On the other hand, it means that most of the code you will write or use, won't deal with the specific problem, but with more abstract considerations (such as how to manage resources, or how to transform code), like in physics, most of the theory don't deal with actual physical phenomenon, but are actually mathematical theories that seem quite remote.

Let's take a few examples.

Often, users specify more cases than needed. For example, they may say that some price depends on some parameter, such as the number of persons:

    1 -> $10   2^0 
    2 -> $20   2^1
    3 -> $40   2^2
    4 -> $80   2^3
It is obvious that there's actually a formula: price = 10*2^(nperson-1)).

Actually, there's always a simple formula, since any set of N points can be extrapolated by a polynom of degree N+1.

The interpreter pattern let you decompose the operations you have to perform in the different cases, in a set of simple operations that are specific to the problem domain. The specific cases can then expressed as simplier "programs" using those operations. In a way, this allows to decompose the problem in two orthogonal parts, one set that contains generic simple operations, and another that contains simplier programs specific to the concrete cases. Since those real-life cases often change, having a domain specific language to express them let also write them more easily and quickly, and even dynamically (ie. change the specific case programs without changing the software, just changing the data that is intepreted).

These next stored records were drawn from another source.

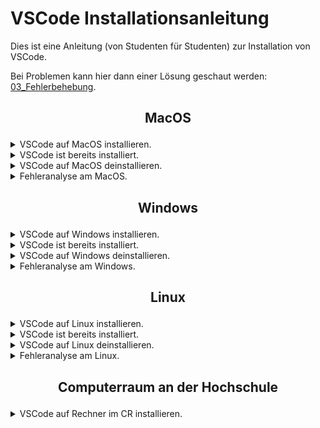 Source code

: <!--Start Anleitung-->
# VSCode Installationsanleitung

Dies ist eine Anleitung (von Studenten für Studenten) zur Installation von VSCode.<br />

Bei Problemen kann hier dann einer Lösung geschaut werden: [03_Fehlerbehebung](https://github.com/hshf1/VorlesungC/blob/main/VSCode/03_Fehlerbehebung.md).<br />

<!--Start MacOS-Anleitung-->
## <p align="center">MacOS</p>

<details>
<summary>VSCode auf MacOS installieren.</summary>
<br />
Für die Installation von VSCode auf dem MacOS ist das Terminal zu starten.<br /><br />
  
<img width="392" alt="Bildschirmfoto 2022-10-23 um 02 47 45" src="https://user-images.githubusercontent.com/100713757/197367855-42cb8849-0f3f-48de-88da-cea064dcccfe.png">

Nun wird folgender Code kopiert, im Terminal eingefügt und mit der ENTER-Taste ausgeführt:
  
```sh
curl -sL https://raw.githubusercontent.com/hshf1/HSH_AddOn4VSC/master/script/vsclinuxosx.sh | bash 
```
<!--Passwort wird zurzeit nicht abgefragt: sudo wurde entfernt
Nun werdet ihr nach eurem Passwort gefragt. <br />

<img width="561" alt="Bildschirmfoto 2022-04-17 um 05 38 59" src="https://user-images.githubusercontent.com/100713757/163699305-1b6cf156-158f-4c7c-880f-c51858000e5e.png">
  
Gebt das Passwort ein, dass ihr auch für die Anmeldung am Laptop nutzt und drückt auf Enter auf der Tastatur. -->

Am Ende sollte dann Installation beendet erscheinen. <br />
<img width="750" alt="Bildschirmfoto 2022-04-17 um 05 33 50" src="https://user-images.githubusercontent.com/100713757/163699227-a2bf91bd-3c4f-42d6-a16b-a7946f22f5c9.png">
  
Das Terminal kann nun beendet werden.

Hiermit wäre die Installation auch schon fertig und wir können mit [Erste Schritte](https://github.com/hshf1/VorlesungC/blob/main/VSCode/02_Erste_Schritte.md) weiter machen.
  
</details>

<details>
<summary>VSCode ist bereits installiert.</summary>
  
Das ist kein Problem, führe die oben beschriebene Installationsanleitung einfach ganz normal durch.
Bereits installierte Programme bleiben erhalten und nur fehlende dazu installiert.

</details>

<details>
<summary>VSCode auf MacOS deinstallieren.</summary>
<br />
Falls trotz erneuter Installation nach der obigen Anleitung Fehler auftreten und sich nicht beheben, besteht die Möglichkeit, alles komplett zu deinstallieren und zu löschen. <br /><br />
<b>ACHTUNG: Bei der Deinstallation werden auch manuell installierte Erweiterungen und manuell gesetzte Einstellungen gelöscht! Diese müssen nach der erneuten Installation wieder manuell hinzugefügt werden!</b><br /><br />
Danach kann man erneut die oben beschriebene Installation durchführen.
<br />
Für die Deinstallation von VSCode auf dem MacOS ist das Terminal zu starten.<br /><br />
  
<img width="392" alt="Bildschirmfoto 2022-10-23 um 02 47 45" src="https://user-images.githubusercontent.com/100713757/197367855-42cb8849-0f3f-48de-88da-cea064dcccfe.png">

Nun wird folgender Code kopiert, im Terminal eingefügt und mit der ENTER-Taste ausgeführt:
  
```sh
curl -sL https://raw.githubusercontent.com/hshf1/HSH_AddOn4VSC/master/script/vsclinuxosx.sh | uninstall=true bash 
```
  
Am Ende sollte dann für 5 Sekunden Installation beendet erscheinen. <br />
<img width="750" alt="Bildschirmfoto 2022-04-17 um 05 33 50" src="https://user-images.githubusercontent.com/100713757/163699227-a2bf91bd-3c4f-42d6-a16b-a7946f22f5c9.png">
  
Das Terminal beendet sich selbst und öffnet eine auf eurem Schreibtisch (Desktop) befindende Logfile. Ist kein Fehler aufgetreten könnt ihr die Logfile auch wieder löschen. Sollten Probleme oder Fehler auftauchen, stehen diese da drin. Zur Problembehandlung könnt ihr im Logfile sehen, was nicht geklappt hat. Solltet ihr das Problem nicht beheben können, schickt bitte die Logfile mit als Anhang.
    
Nun ist alles deinstalliert und gelöscht und es kann mit der Installation wieder von vorne begonnen werden.
  
</details>

<details>
<summary>Fehleranalyse am MacOS.</summary>

Für die Fehleranalyse von VSCode auf dem MacOS ist das Terminal zu starten.<br /><br />
  
<img width="392" alt="Bildschirmfoto 2022-10-23 um 02 47 45" src="https://user-images.githubusercontent.com/100713757/197367855-42cb8849-0f3f-48de-88da-cea064dcccfe.png">

Nun wird folgender Code kopiert, im Terminal eingefügt und mit der ENTER-Taste ausgeführt:
  
```sh
curl -sL https://raw.githubusercontent.com/hshf1/VorlesungC/main/VSCode/Quellcodes/Fehleranalyselinuxosx.sh | bash 
```

Die in der LogFile angezeigten Fehler enthalten Fehlercodes, die in der [Fehlerbehebung](https://github.com/hshf1/VorlesungC/blob/main/VSCode/03_Fehlerbehebung.md) nachgesehen werden können. Dort wird erklärt, wie vorzugehen ist.
  
</details>

<!--Ende MacOS-Anleitung-->

<!--Start Windows-Anleitung-->
## <p align="center">Windows</p>
<!--Neue Windows-Anleitung ohne Download-->
<details>
<summary>VSCode auf Windows installieren.</summary>

Für die Installation ist die Windows Eingabeaufforderung (Windows Terminal) als <b>Administrator</b> zu starten.<br /><br />
  
![Screenshot (29)_LI](https://user-images.githubusercontent.com/100713757/197366401-965de1cc-424d-459d-beeb-154240fe5653.jpg)

Nun wird der folgende Code kopiert und im Terminal eingefügt und mit der ENTER-Taste ausgeführt:

```cmd
curl -o %temp%\vsc.cmd https://raw.githubusercontent.com/hshf1/HSH_AddOn4VSC/master/script/vscwindows.cmd && %temp%\vsc.cmd install
```

Nun läuft die Installation von alleine und meldet euch, wenn es fertig ist. <br /><br />
  
![Screenshot (22)](https://user-images.githubusercontent.com/100713757/166149376-7700c166-11da-442f-a8ab-68e2da784fe9.png)

Bei der Meldung klicken wir auf <b>OK</b>, dass Terminal schließt nun automatisch und es erscheint ein Logfile, welches sich auf eurem Desktop befindet. <br /><br />
  
![Screenshot (23)](https://user-images.githubusercontent.com/100713757/166149506-b4171410-2132-45ac-af4d-1284638c1e3d.png)
  
Ist kein Fehler aufgetreten könnt ihr die Logfile auch wieder löschen. Sollten Probleme oder Fehler auftauchen, stehen diese da drin.
Zur Problembehandlung könnt ihr im Logfile sehen, was nicht geklappt hat. Solltet ihr das Problem nicht beheben können, schickt bitte die Logfile mit als Anhang.
  
Hiermit wäre die Installation auch schon fertig und wir können mit [Erste Schritte](https://github.com/hshf1/VorlesungC/blob/main/VSCode/02_Erste_Schritte.md) weiter machen.
  
</details>  
<!--Ende neue Windows-Anleitung ohne Download-->
    
<details>
<summary>VSCode ist bereits installiert.</summary>
  
Das ist kein Problem, führe die oben beschriebene Installationsanleitung einfach ganz normal durch.<br />
Bereits installierte Programme bleiben erhalten und nur fehlende dazu installiert.

</details>

<details>
<summary>VSCode auf Windows deinstallieren.</summary>
<br />
Falls trotz erneuter Installation nach der obigen Anleitung Fehler auftreten und sich nicht beheben lassen, besteht die Möglichkeit, alles komplett zu deinstallieren und zu löschen. <br /><br />
<b>ACHTUNG: Bei der Deinstallation werden auch manuell installierte Erweiterungen und manuell gesetzte Einstellungen gelöscht! Diese müssen nach der erneuten Installation wieder manuell hinzugefügt werden!</b><br /><br />
Danach kann man erneut die oben beschriebene Installation durchführen.
<br />
Für die Deinstallation ist die Windows Eingabeaufforderung (Windows Terminal) als Administrator zu starten.<br /><br />
  
![Screenshot (29)_LI](https://user-images.githubusercontent.com/100713757/197366401-965de1cc-424d-459d-beeb-154240fe5653.jpg)

Nun wird der folgende Code kopiert und im Terminal eingefügt und mit der ENTER-Taste ausgeführt:

```cmd
curl -o %temp%\vsc.cmd https://raw.githubusercontent.com/hshf1/HSH_AddOn4VSC/master/script/vscwindows.cmd && %temp%\vsc.cmd uninstall
```

Nun läuft die Deinstallation von alleine und meldet euch, wenn es fertig ist.
![Screenshot (22)](https://user-images.githubusercontent.com/100713757/166149376-7700c166-11da-442f-a8ab-68e2da784fe9.png)

Bei der Meldung klicken wir auf <b>OK</b>, dass Terminal schließt nun automatisch und es erscheint ein Logfile, welches sich auf eurem Desktop befindet.
![Screenshot (23)](https://user-images.githubusercontent.com/100713757/166149506-b4171410-2132-45ac-af4d-1284638c1e3d.png)
  
Ist kein Fehler aufgetreten könnt ihr die Logfile auch wieder löschen. Sollten Probleme oder Fehler auftauchen, stehen diese da drin.
Zur Problembehandlung könnt ihr im Logfile sehen, was nicht geklappt hat. Solltet ihr das Problem nicht beheben können, schickt bitte die Logfile mit als Anhang.
    
Nun ist alles deinstalliert und gelöscht und es kann mit der Installation wieder von vorne begonnen werden.
  
</details>

<details>
<summary>Fehleranalyse am Windows.</summary>

Für die Fehleranalyse ist die Windows Eingabeaufforderung (Windows Terminal) zu starten.<br /><br />
  
![Screenshot (29)_LI](https://user-images.githubusercontent.com/100713757/197366401-965de1cc-424d-459d-beeb-154240fe5653.jpg)

Nun wird der folgende Code kopiert und im Terminal eingefügt und mit der ENTER-Taste ausgeführt:

```cmd
curl https://raw.githubusercontent.com/hshf1/VorlesungC/main/VSCode/Quellcodes/Fehleranalysewindows.cmd | cmd>nul 2>&1
```

Die in der LogFile angezeigten Fehler enthalten Fehlercodes, die in der [Fehlerbehebung](https://github.com/hshf1/VorlesungC/blob/main/VSCode/03_Fehlerbehebung.md) nachgesehen werden können. Dort wird erklärt, wie vorzugehen ist.

</details>

<!--Ende Windows-Anleitung-->

<!--Start Linux-Anleitung-->

## <p align="center">Linux</p>

<!--Neue Linux-Anleiung-->
<details>
<summary>VSCode auf Linux installieren.</summary>
<br />
Bisher getestet für: Ubuntu / Zorin 15.3<br /><br />
Für die Installation ist das Terminal zu öffnen.<br />

<img width="566" alt="Bildschirmfoto 2022-04-17 um 05 31 43" src="https://user-images.githubusercontent.com/100713757/163699216-b1eb7dd1-ffce-4bcd-be21-1691adaf0c6b.png">
  
Der folgende Code wird kopiert, im Terminal eingefügt und mit der ENTER-Taste ausgeführt:
```sh
sudo snap install curl && curl -sL https://raw.githubusercontent.com/hshf1/HSH_AddOn4VSC/master/script/vsclinuxosx.sh | bash
```

Das Terminal beendet sich selbst und öffnet eine auf eurem Schreibtisch (Desktop) befindende Logfile, die ihr nach erfolgreicher Installation löschen könnt. Bei anhaltenden Problemen bitte diesen Logfile im Anhang per Mail abschicken.

Hiermit wäre die Installation auch schon fertig und wir können mit [Erste Schritte](https://github.com/hshf1/VorlesungC/blob/main/VSCode/02_Erste_Schritte.md) weiter machen.

</details>

<details>
<summary>VSCode ist bereits installiert.</summary>
  
Das ist kein Problem, führe die oben beschriebene Installationsanleitung einfach ganz normal durch.
Bereits installierte Programme bleiben erhalten und nur fehlende dazu installiert.

</details>

<details>
<summary>VSCode auf Linux deinstallieren.</summary>
<br />
Falls trotz erneuter Installation nach der obigen Anleitung Fehler auftreten und sich nicht beheben lassen, besteht die Möglichkeit, alles komplett zu deinstallieren und zu löschen. <br /><br />
<b>ACHTUNG: Bei der Deinstallation werden auch manuell installierte Erweiterungen und manuell gesetzte Einstellungen gelöscht! Diese müssen nach der erneuten Installation wieder manuell hinzugefügt werden!</b><br /><br />
Danach kann man erneut die oben beschriebene Installation durchführen.
<br />

Bisher getestet für: Ubuntu / Zorin 15.3<br /><br />
Für die Deinstallation ist das Terminal zu öffnen.<br />

<img width="566" alt="Bildschirmfoto 2022-04-17 um 05 31 43" src="https://user-images.githubusercontent.com/100713757/163699216-b1eb7dd1-ffce-4bcd-be21-1691adaf0c6b.png">
  
Der folgende Code wird kopiert, im Terminal eingefügt und mit der ENTER-Taste ausgeführt:
```sh
sudo snap install curl && curl -sL https://raw.githubusercontent.com/hshf1/HSH_AddOn4VSC/master/script/vsclinuxosx.sh | uninstall=true bash 
```

</details>

<details>
<summary>Fehleranalyse am Linux.</summary>
  
Bisher getestet für: Ubuntu / Zorin 15.3<br /><br />
Für die Fehleranalyse ist das Terminal zu öffnen.<br />

<img width="566" alt="Bildschirmfoto 2022-04-17 um 05 31 43" src="https://user-images.githubusercontent.com/100713757/163699216-b1eb7dd1-ffce-4bcd-be21-1691adaf0c6b.png">
  
Der folgende Code wird kopiert, im Terminal eingefügt und mit der ENTER-Taste ausgeführt:
```sh
sudo snap install curl && curl -sL https://raw.githubusercontent.com/hshf1/VorlesungC/main/VSCode/Quellcodes/Fehleranalyselinuxosx.sh | bash
```

Die in der LogFile angezeigten Fehler enthalten Fehlercodes, die in der [Fehlerbehebung](https://github.com/hshf1/VorlesungC/blob/main/VSCode/03_Fehlerbehebung.md) nachgesehen werden können. Dort wird erklärt, wie vorzugehen ist.

</details>
<!--Ende Linux-Anleitung-->

<!--Start Computerraum-Anleitung-->
## <p align="center">Computerraum an der Hochschule</p>

<details>
<summary>VSCode auf Rechner im CR installieren.</summary>
<br />
<p align="center">:warning:<b>Hinweis</b>:warning:</p>
Nach der Installation erscheint eine Datei auf dem Desktop mit dem Namen "C_Uebung.cmd". Die Datei kann nach belieben verschoben werden. Mit einem Doppelklick auf diese Datei öffnet sich VSCode automatisch mit dem Ordner, der bei der Installation miterstellt wurde (in U:/C_Uebung). Dort können Programme erstellt und gespeichert werden. Der Debugger und der Runner funktionieren nur richtig, wenn ein Ordner geöffnet wurde. So hilft die Verknüpfung, dies nicht zu vergessen.
<br />
<b>Anmerkung: Um im Computerraum richtig debuggen zu können, muss Schritt 2 befolgt werden. Andernfalls erhält man eine Fehlermeldung beim Ausführen des Debuggers.</b>
<br /><br />
Für die Installation ist die Windows Eingabeaufforderung (Windows Terminal) ganz normal zu starten. (Wenn Terminal nicht gefunden wird, nach "cmd" suchen.<br /><br />
  
![cr_terminal](https://user-images.githubusercontent.com/100713757/197754867-00515001-4d1d-49ce-a25e-7a02ed615506.png)

Nun wird der folgende Code kopiert und im Terminal eingefügt und mit der ENTER-Taste ausgeführt:

```cmd
curl https://raw.githubusercontent.com/hshf1/VorlesungC/main/VSCode/Quellcodes/VSCodeCR.cmd -o %temp%\VSCodeCR.cmd && %temp%\VSCodeCR.cmd && del %temp%\VSCodeCR.cmd && EXIT /B
```
  
Nun läuft die Installation von alleine und meldet euch, wenn es fertig ist.
![Screenshot (22)](https://user-images.githubusercontent.com/100713757/166149376-7700c166-11da-442f-a8ab-68e2da784fe9.png)

Bei der Meldung klicken wir auf <b>OK</b>, dass Terminal schließt nun automatisch und es erscheint ein Logfile, welches sich auf eurem Desktop befindet.
![Screenshot (23)](https://user-images.githubusercontent.com/100713757/166149506-b4171410-2132-45ac-af4d-1284638c1e3d.png)
  
Ist kein Fehler aufgetreten könnt ihr die Logfile auch wieder löschen. Sollten Probleme oder Fehler auftauchen, stehen diese da drin.
Zur Problembehandlung könnt ihr im Logfile sehen, was nicht geklappt hat. Solltet ihr das Problem nicht beheben können, schickt bitte die Logfile mit als Anhang.
  
### Schritt 2
Um im Computerraum debuggen zu können, ist es erforderlich, den Ordner direkt über den Netzlaufwerkverzeichnis zu öffnen.
Nach dem Start von VSCode klicken wir auf Open Folder.
  
![Screenshot (1)](https://user-images.githubusercontent.com/100713757/168243894-209938d6-c5b7-44e6-afa0-bb3072cfe8f6.png)

Dann gehen wir auf Dieser PC.
  
![Screenshot (2)](https://user-images.githubusercontent.com/100713757/168244010-46a3c191-c587-4af2-a8ac-e7da979685f2.png)

Und dort klicken wir auf den Netzlaufwerk mit dem Namen der eigenen Benutzerkennung.
  
![Screenshot (3)](https://user-images.githubusercontent.com/100713757/168244174-d539e84b-cf00-4eda-b1eb-8e517865720d.png)

Nun gehen wir noch auf Systemordner.
  
![Screenshot (4)](https://user-images.githubusercontent.com/100713757/168244323-6e0ecd94-6db6-4493-8fbc-8c06571460b2.png)
  
![Screenshot (6)](https://user-images.githubusercontent.com/100713757/168244473-e47306cd-3c71-4a78-a36d-3ad6ede3cdee.png)
  
Von hier aus können wir unseren Ordner dann auswählen und debuggen können.
  
Hiermit wäre die Installation auch schon fertig und VSCode ist nun im Computerraum nutzbar.

</details>
<!--Ende Computerraum-Anleitung-->

<!--Ende Anleitung-->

Another pattern found in emacs, and similar to the garbage collector, is the display engine.

In the case of the garbage collector, we decouple the memory management from the actual program, by having a separate algorithm, orthogonal to the problem specific algorithms, to deal with the problem of memory allocation and release. Once the garbage collector has all the information it needs to be able to release safely the memory that is not used anymore, it can do its job without interfering with the domain specific program.

Similarly, the display engine is entirely decoupled from the rest of the editor in emacs. The display engines is able to detect by itself when the contents of the buffers change, and to compute alone the difference between what is displayed on the screen and what needs to be displayed after the changes. It can then produce an optimized update sequence for the screen or terminal. The rest of the emacs editor routines can modify the buffers with absolutely no consideration for the displaying, which simplifies greatly their code.

In conclusion, if write your program as some general rule performing the same treatment to all cases, and encode the specific real-life cases as specific data to be processed by the general rule, you can obtain a program that still handle all the specific cases, but doing that in the most general way, and therefore being as clean and as well designed as you wish.




Thanks a lot for your in depth explanation and the examples. Gives me a lot of motivation to keep working on keeping my codebase clean.